HARRISONBURG — Evidence of the wave of undocumented youth crossing the U.S.-Mexico border in southern Texas nearly came to Rockingham County.
Earlier this year, the board of directors for the Shenandoah Valley Juvenile Center in Verona turned down a request from the federal government to house children crossing the border in Rockingham, County Administrator Joe Paxton said Friday.
On Thursday, the Verona center’s executive director, Timothy Smith, told the Staunton News Leader that seven children from Central America, all younger than 18, have been placed in the juvenile center within the last month.
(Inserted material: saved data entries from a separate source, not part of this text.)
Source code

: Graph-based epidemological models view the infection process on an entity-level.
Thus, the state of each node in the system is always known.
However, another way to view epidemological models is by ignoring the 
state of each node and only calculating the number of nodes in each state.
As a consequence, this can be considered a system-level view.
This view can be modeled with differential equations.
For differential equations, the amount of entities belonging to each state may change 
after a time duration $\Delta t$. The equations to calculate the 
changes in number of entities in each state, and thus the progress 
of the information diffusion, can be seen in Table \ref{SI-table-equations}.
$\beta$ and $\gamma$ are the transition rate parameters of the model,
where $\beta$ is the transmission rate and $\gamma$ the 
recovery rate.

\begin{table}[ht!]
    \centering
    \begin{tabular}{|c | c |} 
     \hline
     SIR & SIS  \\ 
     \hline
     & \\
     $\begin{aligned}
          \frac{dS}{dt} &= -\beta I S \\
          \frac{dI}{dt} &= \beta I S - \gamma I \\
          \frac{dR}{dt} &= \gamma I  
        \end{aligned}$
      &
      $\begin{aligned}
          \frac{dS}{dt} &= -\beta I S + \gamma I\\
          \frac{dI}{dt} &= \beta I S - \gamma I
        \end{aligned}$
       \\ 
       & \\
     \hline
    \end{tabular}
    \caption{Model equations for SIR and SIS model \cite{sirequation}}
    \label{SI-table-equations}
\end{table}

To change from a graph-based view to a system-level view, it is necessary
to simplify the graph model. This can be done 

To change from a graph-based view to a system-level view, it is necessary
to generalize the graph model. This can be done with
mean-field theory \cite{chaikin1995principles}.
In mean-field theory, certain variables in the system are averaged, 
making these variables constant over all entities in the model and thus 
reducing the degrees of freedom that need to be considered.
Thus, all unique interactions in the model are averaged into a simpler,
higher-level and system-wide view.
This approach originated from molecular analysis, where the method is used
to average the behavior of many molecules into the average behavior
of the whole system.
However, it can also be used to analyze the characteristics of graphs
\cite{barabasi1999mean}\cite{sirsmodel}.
Paxton is a member of the board for the facility, which serves the cities of Harrisonburg, Staunton, Waynesboro and Lexington, and Rockingham, Augusta and Rockbridge counties. Since the panel did not accept the request from the U.S. Department of Health and Human Services — Rockbridge County was also looked at — he said he did not want to elaborate, including on a potential location.
The number of immigrant children now placed in Verona may be higher than normal, but the fact the children are arriving is not necessarily alarming, officials say. The center signed a contract with Immigration and Customs Enforcement five years ago to house undocumented children, subject to space availability, Paxton said.
They’re typically held for less than 30 days and then relocated, which could mean deportation or connecting with family members in the U.S., he said.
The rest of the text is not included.